Popular Mechanics is quickly becoming one of my favorite publications:

Today is Take Our Daughters and Sons to Work Day. According to the Ms. Foundation, the goal of this annual program (which began as Take Your Daughter To Work Day and expanded to include boys in 2003) is to help children “discover the power and possibilities associated with a balanced work and family life…” OK, great. But here at Popular Mechanics, we think there’s something parents can do every day that will help their kids a lot more than parking them in the office conference room once a year: Instead of taking our kids to work, how about putting them to work?

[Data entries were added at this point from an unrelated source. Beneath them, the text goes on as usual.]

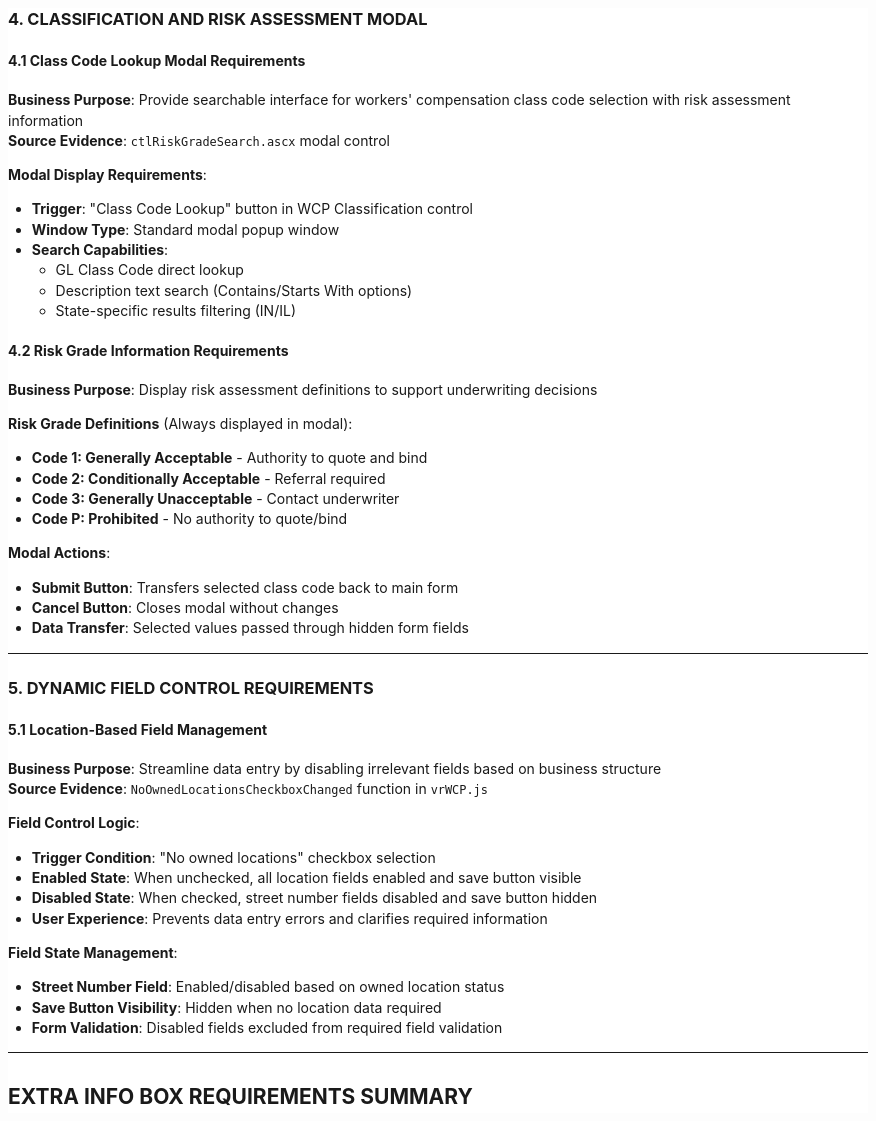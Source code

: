 
### 4. CLASSIFICATION AND RISK ASSESSMENT MODAL

#### 4.1 Class Code Lookup Modal Requirements  
**Business Purpose**: Provide searchable interface for workers' compensation class code selection with risk assessment information  
**Source Evidence**: `ctlRiskGradeSearch.ascx` modal control

**Modal Display Requirements**:
- **Trigger**: "Class Code Lookup" button in WCP Classification control
- **Window Type**: Standard modal popup window
- **Search Capabilities**:
  - GL Class Code direct lookup
  - Description text search (Contains/Starts With options)
  - State-specific results filtering (IN/IL)

#### 4.2 Risk Grade Information Requirements
**Business Purpose**: Display risk assessment definitions to support underwriting decisions

**Risk Grade Definitions** (Always displayed in modal):
- **Code 1: Generally Acceptable** - Authority to quote and bind
- **Code 2: Conditionally Acceptable** - Referral required  
- **Code 3: Generally Unacceptable** - Contact underwriter
- **Code P: Prohibited** - No authority to quote/bind

**Modal Actions**:
- **Submit Button**: Transfers selected class code back to main form
- **Cancel Button**: Closes modal without changes
- **Data Transfer**: Selected values passed through hidden form fields

---

### 5. DYNAMIC FIELD CONTROL REQUIREMENTS

#### 5.1 Location-Based Field Management
**Business Purpose**: Streamline data entry by disabling irrelevant fields based on business structure  
**Source Evidence**: `NoOwnedLocationsCheckboxChanged` function in `vrWCP.js`

**Field Control Logic**:
- **Trigger Condition**: "No owned locations" checkbox selection
- **Enabled State**: When unchecked, all location fields enabled and save button visible
- **Disabled State**: When checked, street number fields disabled and save button hidden
- **User Experience**: Prevents data entry errors and clarifies required information

**Field State Management**:
- **Street Number Field**: Enabled/disabled based on owned location status
- **Save Button Visibility**: Hidden when no location data required
- **Form Validation**: Disabled fields excluded from required field validation

---

## EXTRA INFO BOX REQUIREMENTS SUMMARY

Though it is fashionable to worry that American children are “overscheduled,” the fact is that many of today’s youth are being raised in a world of unprecedented comfort. Never before has so little been expected of so many.

A 2001 Time/CNN poll, found that 75 percent of American adults believe children today do fewer chores than did the children of 10 or 15 years earlier. And 68 percent of parents think their own children are either “somewhat” or “very” spoiled. Got that? More than two thirds of Americans think their own children are spoiled. Well, there is a solution.

Instead of hovering protectively over our kids--“helicoptering” is the term for this modern style of parenting--why not teach them to take care of themselves: See that sock on the floor? It goes in the washing machine--like this. Next time you need clean socks, you’ll know what to do.

It's Supply and Demand

Good work from Dana Millbank (finally!) in the WaPo:

Ladies and gentlemen, start your engines.

Gas prices have gone above $3 a gallon again, and that means it's time for another round of congressional finger-pointing.

"Since George Bush and Dick Cheney took over as president and vice president, gas prices have doubled!" charged Sen. Barbara Boxer (D-Calif.), standing at an Exxon station on Capitol Hill where regular unleaded hit $3.10. "They are too cozy with the oil industry."
She then hopped in a waiting Chrysler LHS (18 mpg) -- even though her Senate office was only a block away.


Sen. Charles Schumer (D-N.Y.) used a Hyundai Elantra to take the one-block journey to and from the gas-station news conference. He posed in front of the fuel prices and gave them a thumbs-down. "Get tough on big oil!" he demanded of the Bush administration.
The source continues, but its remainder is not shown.